In the quiet midnight hours when every other student had left the music library, had fled the dimly-lit practice rooms for their dorms, when I was living inside the meticulously inked pages of Beethoven, Faure, Stravinksy, and Boulez scores, I could have been alone but I wasn’t. A kid, eighteen, who had just stumbled into the world of classical music, a world of purpose, freedom, and beauty, quickly found a study-partner in those addictive inspiring nights. An image that stared back at me time and time again. It brought me closer and closer to the infinite craft of music. It told me I could take out the disc, or album, put on headphones, and trust that what I was about to hear would move me beyond the power of words.

It was that iconic yellow badge. The Deutsche Grammophon badge.

While my story is quite different than many composers, musicians, and artists it is at its core a romantic story about falling in love, finding my identity, and finding belonging even when I feel like an outsider. That narrative continues to inform my own relationship to music and my audience. I want to invite listeners into a space to put themselves at its center and feel freely, almost recklessly. I want to inspire kids like me who grew up in broken families, or were raised on food stamps and didn’t have the means to provide an education in music, or who worked two jobs as a full-time student just to have a seat at the table.

I want to prove that music helps us belong. Music solves loneliness.

In my career I’ve been fortunate to perform on the Tonight Show with Jay Leno, record and produce albums with artists like Tom Morello (Rage Against the Machine) and Eddie Kramer (The Beatles, Led Zeppelin, Jimi Hendrix) and in the past ten years of scoring films I’ve worked in almost every genre and scored projects staring Oscar winning actors like J.K. Simmons and Emmy winning actors like Giancarlo Esposito. I’ve waited this long to release a debut album because I knew that it was crucial that I wait until my craft and life experience caught up with my imagination and ambition. And now that I’ve poured the past five years of my own life and work into this album, I’m ready to partner with the label that helped raise me as an artist.

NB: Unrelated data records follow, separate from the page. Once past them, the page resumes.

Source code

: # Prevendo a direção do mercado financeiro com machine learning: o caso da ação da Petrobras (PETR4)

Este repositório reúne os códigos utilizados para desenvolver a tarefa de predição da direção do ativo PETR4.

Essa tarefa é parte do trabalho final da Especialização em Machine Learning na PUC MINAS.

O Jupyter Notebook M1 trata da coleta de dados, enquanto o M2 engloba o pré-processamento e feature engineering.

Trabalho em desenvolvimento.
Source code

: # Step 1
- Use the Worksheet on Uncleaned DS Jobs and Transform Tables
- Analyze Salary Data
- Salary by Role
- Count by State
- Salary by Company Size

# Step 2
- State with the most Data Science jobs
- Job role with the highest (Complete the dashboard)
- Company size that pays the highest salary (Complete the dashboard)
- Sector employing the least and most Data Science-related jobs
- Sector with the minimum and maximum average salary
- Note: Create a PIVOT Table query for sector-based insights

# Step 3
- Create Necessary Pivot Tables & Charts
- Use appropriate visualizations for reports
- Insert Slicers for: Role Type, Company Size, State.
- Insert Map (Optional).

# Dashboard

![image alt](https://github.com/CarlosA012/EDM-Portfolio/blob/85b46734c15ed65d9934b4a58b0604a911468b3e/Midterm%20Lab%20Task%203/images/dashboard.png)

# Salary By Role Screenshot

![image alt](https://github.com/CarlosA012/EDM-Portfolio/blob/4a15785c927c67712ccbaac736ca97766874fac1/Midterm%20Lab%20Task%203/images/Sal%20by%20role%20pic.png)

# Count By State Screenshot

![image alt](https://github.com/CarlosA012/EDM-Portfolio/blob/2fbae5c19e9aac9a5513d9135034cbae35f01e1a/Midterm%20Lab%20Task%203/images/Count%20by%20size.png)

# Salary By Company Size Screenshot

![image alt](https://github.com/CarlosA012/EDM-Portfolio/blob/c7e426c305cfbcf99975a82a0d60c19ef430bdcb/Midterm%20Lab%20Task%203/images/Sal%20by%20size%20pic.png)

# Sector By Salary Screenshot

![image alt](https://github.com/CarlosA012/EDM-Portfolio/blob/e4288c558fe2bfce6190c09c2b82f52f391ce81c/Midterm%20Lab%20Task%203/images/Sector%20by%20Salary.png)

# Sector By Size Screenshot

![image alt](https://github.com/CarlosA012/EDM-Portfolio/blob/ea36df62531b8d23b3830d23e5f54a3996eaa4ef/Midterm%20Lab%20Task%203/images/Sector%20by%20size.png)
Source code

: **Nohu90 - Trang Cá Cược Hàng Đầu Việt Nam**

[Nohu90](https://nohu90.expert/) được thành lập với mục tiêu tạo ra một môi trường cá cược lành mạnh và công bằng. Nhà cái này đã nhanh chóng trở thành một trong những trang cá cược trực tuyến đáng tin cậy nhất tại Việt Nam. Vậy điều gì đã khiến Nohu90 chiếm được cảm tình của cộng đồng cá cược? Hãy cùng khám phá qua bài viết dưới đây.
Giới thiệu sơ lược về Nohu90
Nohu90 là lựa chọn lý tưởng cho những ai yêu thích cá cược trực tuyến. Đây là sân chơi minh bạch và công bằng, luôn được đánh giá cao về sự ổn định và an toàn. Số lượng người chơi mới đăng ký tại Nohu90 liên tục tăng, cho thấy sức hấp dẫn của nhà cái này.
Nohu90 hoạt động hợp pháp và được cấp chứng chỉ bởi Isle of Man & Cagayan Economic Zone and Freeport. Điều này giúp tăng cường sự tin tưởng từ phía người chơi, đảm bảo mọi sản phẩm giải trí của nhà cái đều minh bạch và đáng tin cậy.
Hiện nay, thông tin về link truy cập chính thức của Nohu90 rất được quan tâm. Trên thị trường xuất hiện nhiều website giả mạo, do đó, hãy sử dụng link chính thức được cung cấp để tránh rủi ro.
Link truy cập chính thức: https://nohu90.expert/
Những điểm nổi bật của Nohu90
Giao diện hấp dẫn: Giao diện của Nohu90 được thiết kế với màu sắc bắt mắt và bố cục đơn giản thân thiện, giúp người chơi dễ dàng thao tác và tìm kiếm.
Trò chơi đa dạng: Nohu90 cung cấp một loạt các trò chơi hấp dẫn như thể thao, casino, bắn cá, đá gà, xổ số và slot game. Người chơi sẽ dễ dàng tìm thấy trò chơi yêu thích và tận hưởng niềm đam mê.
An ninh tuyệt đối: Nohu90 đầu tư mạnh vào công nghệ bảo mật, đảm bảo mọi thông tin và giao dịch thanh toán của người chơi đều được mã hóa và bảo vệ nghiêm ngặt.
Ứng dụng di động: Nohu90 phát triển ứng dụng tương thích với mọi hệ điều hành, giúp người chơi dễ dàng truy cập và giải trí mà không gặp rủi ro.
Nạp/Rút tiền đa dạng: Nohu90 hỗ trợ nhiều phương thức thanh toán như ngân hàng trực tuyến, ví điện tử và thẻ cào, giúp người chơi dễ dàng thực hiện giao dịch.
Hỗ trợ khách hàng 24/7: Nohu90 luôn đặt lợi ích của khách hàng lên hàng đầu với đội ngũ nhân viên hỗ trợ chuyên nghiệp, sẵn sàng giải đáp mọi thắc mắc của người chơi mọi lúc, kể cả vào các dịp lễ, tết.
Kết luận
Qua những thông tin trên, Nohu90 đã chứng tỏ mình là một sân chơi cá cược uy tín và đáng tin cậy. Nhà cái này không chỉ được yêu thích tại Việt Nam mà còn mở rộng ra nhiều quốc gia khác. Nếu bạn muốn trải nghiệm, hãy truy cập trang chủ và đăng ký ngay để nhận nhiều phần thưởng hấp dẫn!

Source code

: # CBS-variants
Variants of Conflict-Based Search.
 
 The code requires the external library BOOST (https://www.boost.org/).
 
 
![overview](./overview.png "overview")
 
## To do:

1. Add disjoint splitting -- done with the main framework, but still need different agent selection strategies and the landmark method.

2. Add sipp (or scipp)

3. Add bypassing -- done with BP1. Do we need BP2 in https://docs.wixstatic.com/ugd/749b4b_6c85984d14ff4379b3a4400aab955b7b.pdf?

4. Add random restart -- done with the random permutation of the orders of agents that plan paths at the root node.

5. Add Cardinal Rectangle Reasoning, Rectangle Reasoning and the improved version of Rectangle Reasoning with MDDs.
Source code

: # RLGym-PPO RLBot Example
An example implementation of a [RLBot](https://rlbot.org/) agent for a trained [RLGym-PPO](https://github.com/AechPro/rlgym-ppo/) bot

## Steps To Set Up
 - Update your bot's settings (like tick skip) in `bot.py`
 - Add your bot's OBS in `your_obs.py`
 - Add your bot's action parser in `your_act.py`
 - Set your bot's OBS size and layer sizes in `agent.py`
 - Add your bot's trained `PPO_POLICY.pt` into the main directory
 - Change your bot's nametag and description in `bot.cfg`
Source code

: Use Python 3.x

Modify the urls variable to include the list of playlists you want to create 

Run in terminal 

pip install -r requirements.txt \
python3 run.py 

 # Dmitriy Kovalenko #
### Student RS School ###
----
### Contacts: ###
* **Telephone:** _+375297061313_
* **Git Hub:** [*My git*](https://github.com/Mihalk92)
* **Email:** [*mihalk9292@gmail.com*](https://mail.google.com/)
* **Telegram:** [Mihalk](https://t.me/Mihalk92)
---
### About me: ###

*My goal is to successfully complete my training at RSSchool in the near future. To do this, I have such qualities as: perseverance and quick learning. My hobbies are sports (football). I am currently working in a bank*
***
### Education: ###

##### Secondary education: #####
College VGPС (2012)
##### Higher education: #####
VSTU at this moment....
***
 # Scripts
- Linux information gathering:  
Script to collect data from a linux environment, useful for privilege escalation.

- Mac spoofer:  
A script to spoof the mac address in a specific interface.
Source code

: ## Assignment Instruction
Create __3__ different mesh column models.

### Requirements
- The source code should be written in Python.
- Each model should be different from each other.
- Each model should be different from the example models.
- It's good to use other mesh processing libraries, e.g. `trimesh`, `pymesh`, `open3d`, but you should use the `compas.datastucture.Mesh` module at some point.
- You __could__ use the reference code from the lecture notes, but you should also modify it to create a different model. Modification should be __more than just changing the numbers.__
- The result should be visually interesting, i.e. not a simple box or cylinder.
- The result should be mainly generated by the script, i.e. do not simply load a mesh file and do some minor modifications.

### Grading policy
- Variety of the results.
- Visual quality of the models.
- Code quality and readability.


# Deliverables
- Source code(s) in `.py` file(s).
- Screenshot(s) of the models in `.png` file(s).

It is true partnership I’m looking for. I’m not looking just to have a label to help reach new audiences, rather, I want to be part of a team, part of a roster of artists that are working to bring new ideas and new narrative approaches to releasing music. Through high quality video formats and story-telling as well as personal and strategic content creation, my vision for this album (and works beyond this) are to bring people in. To narrow the gap between artist and audience, fostering community and furthering our craft in an age when generic, safe music trends and AI-generated “art” threaten to suffocate a market from the fresh air that new music brings.

My earliest memory - truly the first memory I have of my childhood - is gathering around the t.v. one night with my siblings to watch Fantasia. When the final sequence, featuring Mussorgsky’s ‘Night on Bald Mountain’, erupted on the screen I was transfixed by its might and magic. That began my lifelong devotion to music even though it would be over a decade later that I’d finally be afforded the chance to study it and be a part of it. This album, ‘The Ends of the Earth’ marks a new chapter in my own life as an artist.

Fitting the Brand

I’ve made a number of choices in bringing this album to life, and to market, that both serve the storytelling and integrity of the art and align with DG’s past and current catalog offerings. The music itself embodying both filmic and classical sensibilitles would appeal to fans of Max Richter, Jóhann Jóhannson, Bryce Dessner, and John Williams.

Bringing on collaborators like the LSO (who have featured on innumerable DG recordings, some of my favorite being with maestro Abbado and Sir Georg Solti), Eloisa-Fleur Thom (who performs with current DG artist Max Richter), and Anders Ladegaard (who did the album art for all of Jóhann Jóhannson’s works - both DG and film soundtracks).

I’ve put a focus this past year in growing my audience and have grown from 1600 followers to 7500+ - similar to artists already on your catalog like Peter Gregson, Meredi, and Marta Cascales Alimbau. That growth isn’t just about numbers, though, it’s about reaching people who make music a part of their daily lives and embrace new artists.